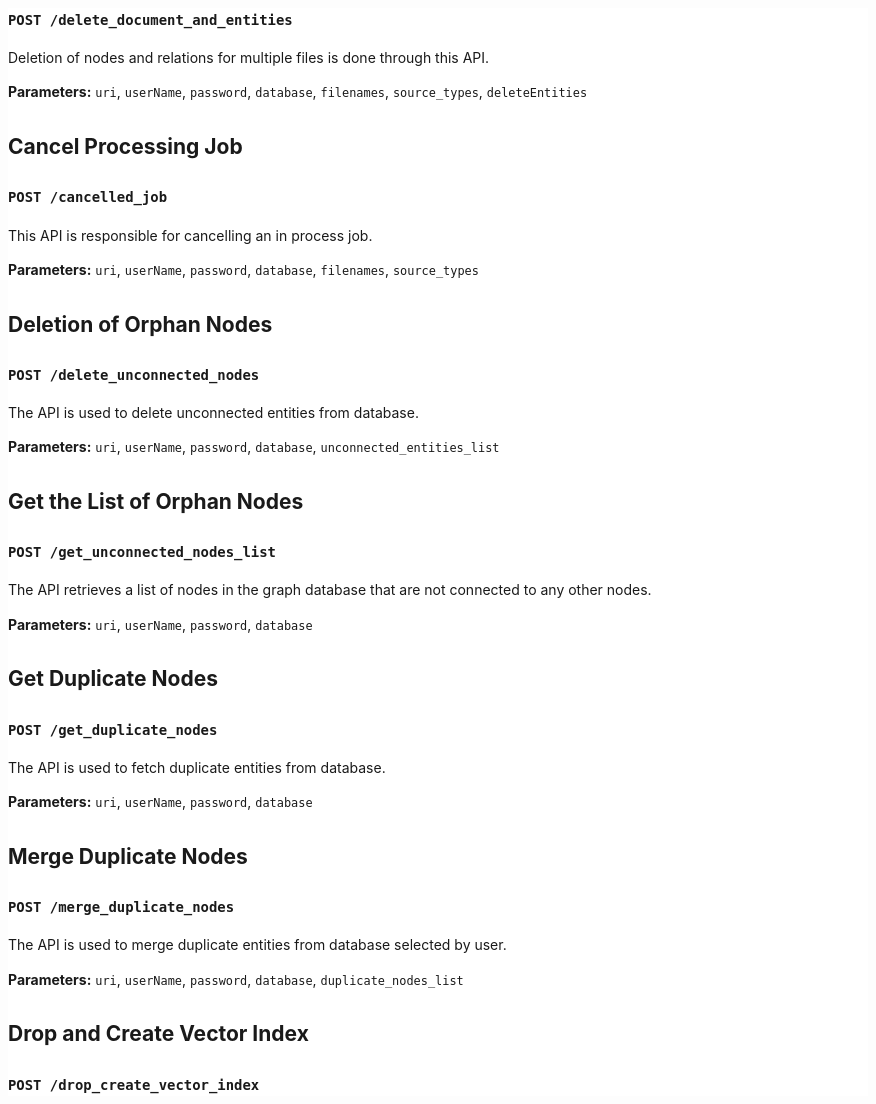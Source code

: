 ### `POST /delete_document_and_entities`

Deletion of nodes and relations for multiple files is done through this API.

**Parameters:** `uri`, `userName`, `password`, `database`, `filenames`, `source_types`, `deleteEntities`

## Cancel Processing Job

### `POST /cancelled_job`

This API is responsible for cancelling an in process job.

**Parameters:** `uri`, `userName`, `password`, `database`, `filenames`, `source_types`

## Deletion of Orphan Nodes

### `POST /delete_unconnected_nodes`

The API is used to delete unconnected entities from database.

**Parameters:** `uri`, `userName`, `password`, `database`, `unconnected_entities_list`

## Get the List of Orphan Nodes

### `POST /get_unconnected_nodes_list`

The API retrieves a list of nodes in the graph database that are not connected to any other nodes.

**Parameters:** `uri`, `userName`, `password`, `database`

## Get Duplicate Nodes

### `POST /get_duplicate_nodes`

The API is used to fetch duplicate entities from database.

**Parameters:** `uri`, `userName`, `password`, `database`

## Merge Duplicate Nodes

### `POST /merge_duplicate_nodes`

The API is used to merge duplicate entities from database selected by user.

**Parameters:** `uri`, `userName`, `password`, `database`, `duplicate_nodes_list`

## Drop and Create Vector Index

### `POST /drop_create_vector_index`
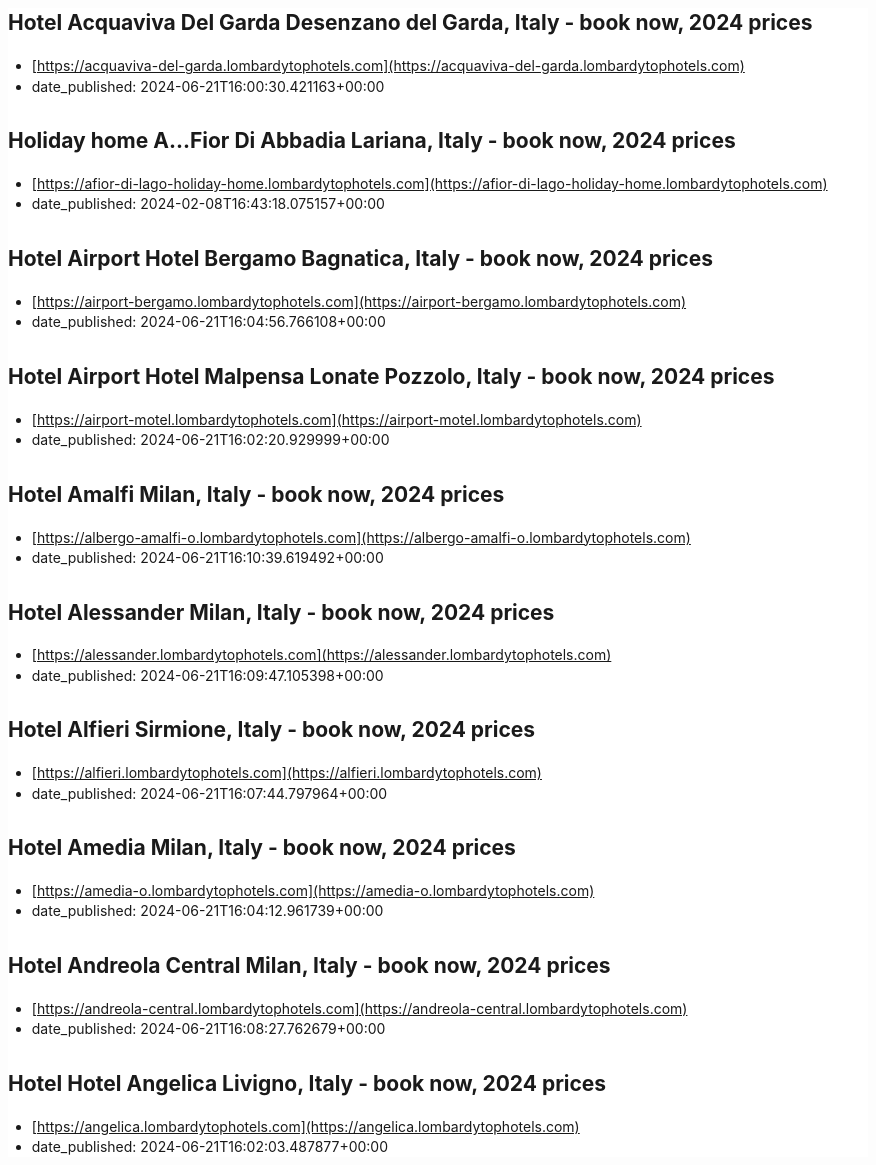  ## Hotel Acquaviva Del Garda Desenzano del Garda, Italy - book now, 2024 prices
 - [https://acquaviva-del-garda.lombardytophotels.com](https://acquaviva-del-garda.lombardytophotels.com)
 - date_published: 2024-06-21T16:00:30.421163+00:00

 ## Holiday home A...Fior Di Abbadia Lariana, Italy - book now, 2024 prices
 - [https://afior-di-lago-holiday-home.lombardytophotels.com](https://afior-di-lago-holiday-home.lombardytophotels.com)
 - date_published: 2024-02-08T16:43:18.075157+00:00

 ## Hotel Airport Hotel Bergamo Bagnatica, Italy - book now, 2024 prices
 - [https://airport-bergamo.lombardytophotels.com](https://airport-bergamo.lombardytophotels.com)
 - date_published: 2024-06-21T16:04:56.766108+00:00

 ## Hotel Airport Hotel Malpensa Lonate Pozzolo, Italy - book now, 2024 prices
 - [https://airport-motel.lombardytophotels.com](https://airport-motel.lombardytophotels.com)
 - date_published: 2024-06-21T16:02:20.929999+00:00

 ## Hotel Amalfi Milan, Italy - book now, 2024 prices
 - [https://albergo-amalfi-o.lombardytophotels.com](https://albergo-amalfi-o.lombardytophotels.com)
 - date_published: 2024-06-21T16:10:39.619492+00:00

 ## Hotel Alessander Milan, Italy - book now, 2024 prices
 - [https://alessander.lombardytophotels.com](https://alessander.lombardytophotels.com)
 - date_published: 2024-06-21T16:09:47.105398+00:00

 ## Hotel Alfieri Sirmione, Italy - book now, 2024 prices
 - [https://alfieri.lombardytophotels.com](https://alfieri.lombardytophotels.com)
 - date_published: 2024-06-21T16:07:44.797964+00:00

 ## Hotel Amedia Milan, Italy - book now, 2024 prices
 - [https://amedia-o.lombardytophotels.com](https://amedia-o.lombardytophotels.com)
 - date_published: 2024-06-21T16:04:12.961739+00:00

 ## Hotel Andreola Central Milan, Italy - book now, 2024 prices
 - [https://andreola-central.lombardytophotels.com](https://andreola-central.lombardytophotels.com)
 - date_published: 2024-06-21T16:08:27.762679+00:00

 ## Hotel Hotel Angelica Livigno, Italy - book now, 2024 prices
 - [https://angelica.lombardytophotels.com](https://angelica.lombardytophotels.com)
 - date_published: 2024-06-21T16:02:03.487877+00:00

━━━━━━━━━━

Write out the lines of the entries above exactly, beginning with the first and ending with the line that contains "- date_published: 2024-06-21T16:04:56.766108+00:00". No picture goes in.

Source code

: ### `POST /delete_document_and_entities`

Deletion of nodes and relations for multiple files is done through this API.

**Parameters:** `uri`, `userName`, `password`, `database`, `filenames`, `source_types`, `deleteEntities`

## Cancel Processing Job

### `POST /cancelled_job`

This API is responsible for cancelling an in process job.

**Parameters:** `uri`, `userName`, `password`, `database`, `filenames`, `source_types`

## Deletion of Orphan Nodes

### `POST /delete_unconnected_nodes`

The API is used to delete unconnected entities from database.

**Parameters:** `uri`, `userName`, `password`, `database`, `unconnected_entities_list`

## Get the List of Orphan Nodes

### `POST /get_unconnected_nodes_list`

The API retrieves a list of nodes in the graph database that are not connected to any other nodes.

**Parameters:** `uri`, `userName`, `password`, `database`

## Get Duplicate Nodes

### `POST /get_duplicate_nodes`

The API is used to fetch duplicate entities from database.

**Parameters:** `uri`, `userName`, `password`, `database`

## Merge Duplicate Nodes

### `POST /merge_duplicate_nodes`

The API is used to merge duplicate entities from database selected by user.

**Parameters:** `uri`, `userName`, `password`, `database`, `duplicate_nodes_list`

## Drop and Create Vector Index

### `POST /drop_create_vector_index`
  ## Hotel Acquaviva Del Garda Desenzano del Garda, Italy - book now, 2024 prices
 - [https://acquaviva-del-garda.lombardytophotels.com](https://acquaviva-del-garda.lombardytophotels.com)
 - date_published: 2024-06-21T16:00:30.421163+00:00

 ## Holiday home A...Fior Di Abbadia Lariana, Italy - book now, 2024 prices
 - [https://afior-di-lago-holiday-home.lombardytophotels.com](https://afior-di-lago-holiday-home.lombardytophotels.com)
 - date_published: 2024-02-08T16:43:18.075157+00:00

 ## Hotel Airport Hotel Bergamo Bagnatica, Italy - book now, 2024 prices
 - [https://airport-bergamo.lombardytophotels.com](https://airport-bergamo.lombardytophotels.com)
 - date_published: 2024-06-21T16:04:56.766108+00:00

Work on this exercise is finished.